(Canton, Ohio) – Fueled by a passion for teaching, Brooke Herbert sold her living room couch to make sure her kindergarten students would have plenty of learning opportunities.
In that first year of teaching kindergarten and her second full year as a teacher at Beacon Academy in Canton, the $400 she earned bought her a $100 bargain couch and left her $300 to spend on puzzles, games, and other learning toys for her classroom.
“My top priority during this pandemic has been to create an environment that will allow my students to stay healthy and get an education in person compared to virtually at home,” Herbert explained. “With no allowance for teachers, it all comes out of pocket or through donations with the right resources. I learned how to hustle and make things work because my mother did the same as a single mom to get us by.”
This year, however, she can keep her furniture and still have an outstanding classroom for her students. The 2015 graduate of Kent State University at Tuscarawas was selected as one of two nationwide winners in the second annual Wayfair Professional’s Dream Classroom Giveaway.
A panel of employees at Wayfair, an online furniture and home goods store, chose Herbert and a fourth-grade teacher from Connecticut as the winners from more than 1,100 submissions. Winners were chosen based on the positive influence on students, their class, the community, or by their unique approach to teaching.
Herbert indicated, she actually thought the contest was spam. “I actually did not know about the contest until I got an email from Wayfair. I thought it was spam,” she said. I got ahold of my principal who was also tagged and she said she had signed me up and to reply.”
Beacon Academy Principal Karla Robinson had nominated Herbert for the giveaway opportunity after hearing talk about selling her couch. Herbert was commended by the Wayfair pannel for her commitment to ensuring her students had engaging learning opportunities amid the ongoing COVID-19 pandemic that was ultimately and abruptly closing schools and businesses to slow the spread of the virus. Herbert had been dedicating her time to making meaningful connections with her students through daily phone calls and video chats and also some front-step home visits.

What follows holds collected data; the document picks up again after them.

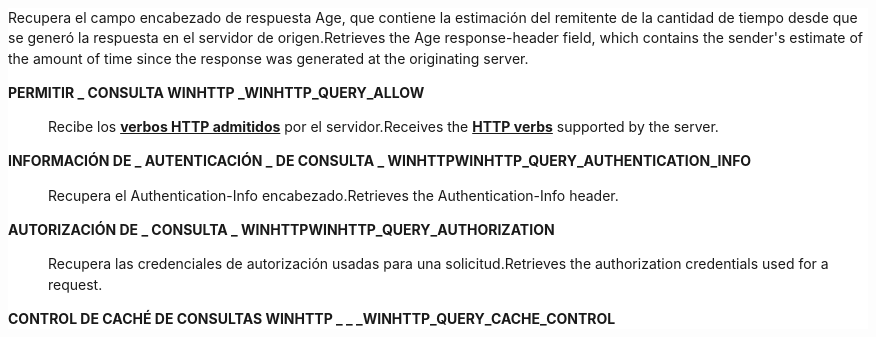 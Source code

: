 

<span data-ttu-id="7583d-119">Recupera el campo encabezado de respuesta Age, que contiene la estimación del remitente de la cantidad de tiempo desde que se generó la respuesta en el servidor de origen.</span><span class="sxs-lookup"><span data-stu-id="7583d-119">Retrieves the Age response-header field, which contains the sender's estimate of the amount of time since the response was generated at the originating server.</span></span>


</dt> </dl> </dd> <dt>

<span data-ttu-id="7583d-120"><span id="WINHTTP_QUERY_ALLOW"></span><span id="winhttp_query_allow"></span>**PERMITIR \_ CONSULTA WINHTTP \_**</span><span class="sxs-lookup"><span data-stu-id="7583d-120"><span id="WINHTTP_QUERY_ALLOW"></span><span id="winhttp_query_allow"></span>**WINHTTP\_QUERY\_ALLOW**</span></span>
</dt> <dd> <dl> <dt>



<span data-ttu-id="7583d-121">Recibe los [**verbos HTTP admitidos**](glossary.md) por el servidor.</span><span class="sxs-lookup"><span data-stu-id="7583d-121">Receives the [**HTTP verbs**](glossary.md) supported by the server.</span></span>


</dt> </dl> </dd> <dt>

<span data-ttu-id="7583d-122"><span id="WINHTTP_QUERY_AUTHENTICATION_INFO"></span><span id="winhttp_query_authentication_info"></span>**INFORMACIÓN DE \_ AUTENTICACIÓN \_ DE CONSULTA \_ WINHTTP**</span><span class="sxs-lookup"><span data-stu-id="7583d-122"><span id="WINHTTP_QUERY_AUTHENTICATION_INFO"></span><span id="winhttp_query_authentication_info"></span>**WINHTTP\_QUERY\_AUTHENTICATION\_INFO**</span></span>
</dt> <dd> <dl> <dt>



<span data-ttu-id="7583d-123">Recupera el Authentication-Info encabezado.</span><span class="sxs-lookup"><span data-stu-id="7583d-123">Retrieves the Authentication-Info header.</span></span>


</dt> </dl> </dd> <dt>

<span data-ttu-id="7583d-124"><span id="WINHTTP_QUERY_AUTHORIZATION"></span><span id="winhttp_query_authorization"></span>**AUTORIZACIÓN DE \_ CONSULTA \_ WINHTTP**</span><span class="sxs-lookup"><span data-stu-id="7583d-124"><span id="WINHTTP_QUERY_AUTHORIZATION"></span><span id="winhttp_query_authorization"></span>**WINHTTP\_QUERY\_AUTHORIZATION**</span></span>
</dt> <dd> <dl> <dt>



<span data-ttu-id="7583d-125">Recupera las credenciales de autorización usadas para una solicitud.</span><span class="sxs-lookup"><span data-stu-id="7583d-125">Retrieves the authorization credentials used for a request.</span></span>


</dt> </dl> </dd> <dt>

<span data-ttu-id="7583d-126"><span id="WINHTTP_QUERY_CACHE_CONTROL"></span><span id="winhttp_query_cache_control"></span>**CONTROL DE CACHÉ DE CONSULTAS WINHTTP \_ \_ \_**</span><span class="sxs-lookup"><span data-stu-id="7583d-126"><span id="WINHTTP_QUERY_CACHE_CONTROL"></span><span id="winhttp_query_cache_control"></span>**WINHTTP\_QUERY\_CACHE\_CONTROL**</span></span>
</dt> <dd> <dl> <dt>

She worked closely with families to help them get all of the supplies and devices they need to ensure her students could adequately and effectively continue their learning.
“The families I communicate with teach me more than they realize. Whether it be their child lost their first tooth, or they are struggling at home, we come up with ways that would be most beneficial for the child and us,” she said. “This is called a win-win. I don’t have children, so whatever is going on in their lives, I take [it] as a learning experience. I consider my students my kids, but at the end of the day they go home, so ultimately I’m like an Aunt!”
“When I got the news that I won a contest and would be getting things for my classroom I was still in shock and wasn’t really going to believe it until I further spoke with the company,” Herbert noted. “It was too good to be true hearing they were going to donate thousands of dollars to my classroom in products!”
At first, Wayfair offered Herbert new desks and chairs. “But I already had that taken care of! So, I politely asked if there was an alternative seeing as how I already had this and due to COVID my class could use other things that would help keep my environment organized, exciting, and engaging. Wayfair gave me a list of suppliers that would donate to me. I just needed to send them a list for approval,” Herbert said.
With that, Herbert chose a bulletin board, a whiteboard, a 2-sided dry erase/magnetic board on wheels, a filing cabinet, soft seating for 20 with book storage, storage for the soft seats, and a hanging wall of cubbies for 20 students. Herbert noted that before the cubbies, her kindergarten students had to stay in their own areas, keep their supplies and learning materials organized at their desks, along with keeping their water bottles from spilling and backpacks/jackets hung on their chairs. “Most have never had preschool, so when they came to me, a school setting was unfamiliar to them,” she explained. “Being expected to contain all their belongings in their designated taped off areas was and wearing masks correctly was a challenge.”
The cubbies, she noted, have added a personal touch and a way to set them up for success with the least amount of distractions for their learning. Additionally, Herbert indicated the soft seats give the kids a place to relax behind their desks and stretch out in a more comfortable setting.